Archive | June, 2014

Manufacturing fair trade organic clothing overseas & over email. Imagine it if you will…

this is not a photo about how I do business

this is not a photo about how I do business

 

There are a number of serious benefits to local manufacturing of clothing. Benefits that include supporting local industry, businesses and people, greater control over the finished product and communication that flows like a babbling brook in the sunshine. However, at muka kids one of our central missions is to support women (and men) in the cotton growing and garment making industry in developing countries and give them the opportunity to do work that does not trap them into a cycle of working poverty. So local manufacturing was never really part of the story we want to tell about kids clothing production, though we love others that do, and hope they too see that overseas manufacture in developing countries can be a positive thing if it is done with improving people’s lives at the heart of it.

Most large scale clothing manufacturers in NZ have their garments made overseas, but for a totally different reason: low cost.
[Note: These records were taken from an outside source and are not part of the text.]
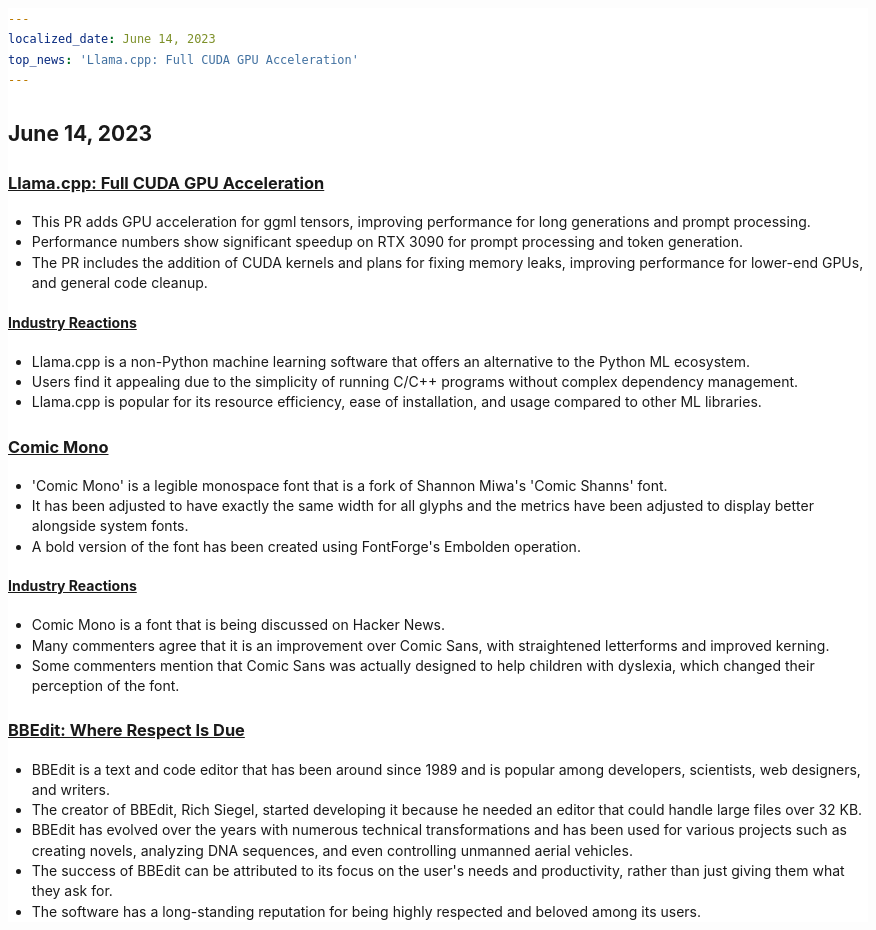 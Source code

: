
 ```yaml
---
localized_date: June 14, 2023
top_news: 'Llama.cpp: Full CUDA GPU Acceleration'
---
```




## June 14, 2023

### [Llama.cpp: Full CUDA GPU Acceleration](https://github.com/ggerganov/llama.cpp/pull/1827)

- This PR adds GPU acceleration for ggml tensors, improving performance for long generations and prompt processing.
- Performance numbers show significant speedup on RTX 3090 for prompt processing and token generation.
- The PR includes the addition of CUDA kernels and plans for fixing memory leaks, improving performance for lower-end GPUs, and general code cleanup.

#### [Industry Reactions](http://news.ycombinator.com/item?id=36304143)

- Llama.cpp is a non-Python machine learning software that offers an alternative to the Python ML ecosystem.
- Users find it appealing due to the simplicity of running C/C++ programs without complex dependency management.
- Llama.cpp is popular for its resource efficiency, ease of installation, and usage compared to other ML libraries.

### [Comic Mono](https://dtinth.github.io/comic-mono-font/)

- 'Comic Mono' is a legible monospace font that is a fork of Shannon Miwa's 'Comic Shanns' font.
- It has been adjusted to have exactly the same width for all glyphs and the metrics have been adjusted to display better alongside system fonts.
- A bold version of the font has been created using FontForge's Embolden operation.

#### [Industry Reactions](http://news.ycombinator.com/item?id=36312200)

- Comic Mono is a font that is being discussed on Hacker News.
- Many commenters agree that it is an improvement over Comic Sans, with straightened letterforms and improved kerning.
- Some commenters mention that Comic Sans was actually designed to help children with dyslexia, which changed their perception of the font.

### [BBEdit: Where Respect Is Due](https://apps.apple.com/us/story/id1435835881)

- BBEdit is a text and code editor that has been around since 1989 and is popular among developers, scientists, web designers, and writers.
- The creator of BBEdit, Rich Siegel, started developing it because he needed an editor that could handle large files over 32 KB.
- BBEdit has evolved over the years with numerous technical transformations and has been used for various projects such as creating novels, analyzing DNA sequences, and even controlling unmanned aerial vehicles.
- The success of BBEdit can be attributed to its focus on the user's needs and productivity, rather than just giving them what they ask for.
- The software has a long-standing reputation for being highly respected and beloved among its users.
It is A LOT cheaper, and while this blog is not about of the ethics of that, it is pretty clear why that is, cost of production and wages are seriously lower over there. If a business model & brand is built around a certain margin, return to investors and that can no longer be achieved by manufacture in higher wage economies then for most companies they head off shore. Certified sustainable (I am talking fair trade and organic cotton) garments are actually still cheaper when made in developing countries, but are more expensive that non certified clothing by anywhere from a factor of 4 to 10 (depending on the number of garments you are having made – the more you order the cheaper things get generally). However, what remains the same is some of the challenges of communicating technical requirements…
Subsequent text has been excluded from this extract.